Malachi Richardson struggles from field against Elon but finds other ways to score

Russ Scalf | Contributing Photographer

Malachi Richardson struggled from the field on Saturday night against Elon. Instead he drove the lane and hit eight foul shots in the second half.

Malachi Richardson looked like he was doing a shooting drill. A pass zipped across the perimeter from Michael Gbinije. A clank off the front rim. An offensive rebound from Trevor Cooney, then a pass from Gbinije to Richardson standing in the same spot. Same result.

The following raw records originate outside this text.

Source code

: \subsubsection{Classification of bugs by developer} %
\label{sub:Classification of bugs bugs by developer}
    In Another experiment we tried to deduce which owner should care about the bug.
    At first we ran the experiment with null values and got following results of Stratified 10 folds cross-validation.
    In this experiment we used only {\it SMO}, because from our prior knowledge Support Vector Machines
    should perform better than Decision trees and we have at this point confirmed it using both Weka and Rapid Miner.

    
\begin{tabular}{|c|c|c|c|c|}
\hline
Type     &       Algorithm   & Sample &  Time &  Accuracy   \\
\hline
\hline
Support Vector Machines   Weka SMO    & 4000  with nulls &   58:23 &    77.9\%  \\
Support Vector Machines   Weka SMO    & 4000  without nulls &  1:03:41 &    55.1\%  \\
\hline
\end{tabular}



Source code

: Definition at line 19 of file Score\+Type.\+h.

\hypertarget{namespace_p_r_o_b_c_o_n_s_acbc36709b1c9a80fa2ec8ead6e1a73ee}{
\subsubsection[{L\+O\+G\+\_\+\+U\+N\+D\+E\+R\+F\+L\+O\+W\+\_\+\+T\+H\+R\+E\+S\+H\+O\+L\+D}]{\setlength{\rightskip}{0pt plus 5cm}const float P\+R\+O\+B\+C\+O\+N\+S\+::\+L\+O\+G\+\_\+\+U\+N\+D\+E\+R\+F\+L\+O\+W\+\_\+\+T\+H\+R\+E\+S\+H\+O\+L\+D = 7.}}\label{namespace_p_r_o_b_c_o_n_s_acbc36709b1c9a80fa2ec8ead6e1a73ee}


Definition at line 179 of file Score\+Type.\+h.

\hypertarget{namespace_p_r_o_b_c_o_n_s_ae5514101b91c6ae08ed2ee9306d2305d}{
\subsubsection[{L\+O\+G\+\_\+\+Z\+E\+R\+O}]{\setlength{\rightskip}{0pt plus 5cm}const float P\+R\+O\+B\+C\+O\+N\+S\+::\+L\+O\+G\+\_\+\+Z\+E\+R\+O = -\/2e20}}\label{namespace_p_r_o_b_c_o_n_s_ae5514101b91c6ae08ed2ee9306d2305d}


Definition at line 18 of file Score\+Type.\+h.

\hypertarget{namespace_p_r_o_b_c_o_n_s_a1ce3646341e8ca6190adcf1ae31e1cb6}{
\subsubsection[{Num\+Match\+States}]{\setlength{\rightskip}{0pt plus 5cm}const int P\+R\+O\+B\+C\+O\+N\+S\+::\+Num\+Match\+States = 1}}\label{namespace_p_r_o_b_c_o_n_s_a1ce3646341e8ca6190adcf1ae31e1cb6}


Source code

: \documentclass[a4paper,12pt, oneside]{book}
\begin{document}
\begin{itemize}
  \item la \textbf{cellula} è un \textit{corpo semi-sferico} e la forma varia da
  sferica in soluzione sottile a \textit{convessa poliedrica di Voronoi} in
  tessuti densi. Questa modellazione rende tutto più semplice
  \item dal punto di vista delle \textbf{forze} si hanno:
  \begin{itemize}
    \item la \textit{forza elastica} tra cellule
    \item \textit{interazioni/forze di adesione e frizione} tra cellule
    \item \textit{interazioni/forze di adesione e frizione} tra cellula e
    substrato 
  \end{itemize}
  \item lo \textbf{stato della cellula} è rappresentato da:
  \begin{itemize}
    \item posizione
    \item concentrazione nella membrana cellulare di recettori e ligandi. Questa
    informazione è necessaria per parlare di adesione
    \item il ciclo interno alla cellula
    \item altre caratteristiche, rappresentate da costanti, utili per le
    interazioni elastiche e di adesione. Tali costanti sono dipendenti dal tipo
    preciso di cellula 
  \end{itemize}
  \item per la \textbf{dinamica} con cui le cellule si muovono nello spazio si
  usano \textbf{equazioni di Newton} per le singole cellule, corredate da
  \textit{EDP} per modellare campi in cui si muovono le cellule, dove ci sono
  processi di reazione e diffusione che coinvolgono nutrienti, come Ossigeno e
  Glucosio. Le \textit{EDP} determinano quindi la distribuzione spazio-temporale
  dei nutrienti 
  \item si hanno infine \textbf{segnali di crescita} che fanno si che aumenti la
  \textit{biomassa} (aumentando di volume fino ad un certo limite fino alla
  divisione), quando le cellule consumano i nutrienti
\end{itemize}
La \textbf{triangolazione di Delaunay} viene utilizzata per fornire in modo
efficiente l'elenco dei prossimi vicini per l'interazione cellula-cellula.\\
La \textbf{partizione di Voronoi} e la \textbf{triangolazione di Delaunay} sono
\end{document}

His first two long-range attempts fewer than three minutes into the game were an indication of how Richardson’s first poor shooting night of his career would go.

“Jump shot wasn’t really falling,” Richardson said.

Richardson wasn’t the same player that shot 10-of-23 from the field in his first two games. Instead he shot just 1-of-7 from the field with five misses from behind the arc. But he attacked the basket in the second half and scored eight points at the line as the Orange (3-0) pulled ahead late to defeat Elon, 66-55, on Saturday night in the Carrier Dome.

“He’s going to have to have some off shooting nights,” SU head coach Jim Boehiem said. “He’s not going to shoot 45 percent from the 3 every night. He’s got to play through it.”



Richardson started the second half by hitting two free throws. More than 35 percent of SU’s second-half offense after the break came from him getting to the line.

After the game, he was short with his answers, sticking to the point that both he and Syracuse needed to be better. But he acknowledged a need to attack the rim when his shot was failing him.

With two minutes left in the game, Richardson drove the ball from the right side of the perimeter into two defenders under the basket. He got to the line, and put Syracuse up eight with just 1:46 to play.

It was a point of emphasis for a Syracuse offense that backed off its 3-point heavy game plan to shoot just 6-of-15 from long range on the night.

“It’s going to happen,” Trevor Cooney said. “And the one good this is that he recognized it. That shows a lot about his maturity as a person and in his game. He’s able to see that and attack the rim.

“You’re not going to make 3s every single game.”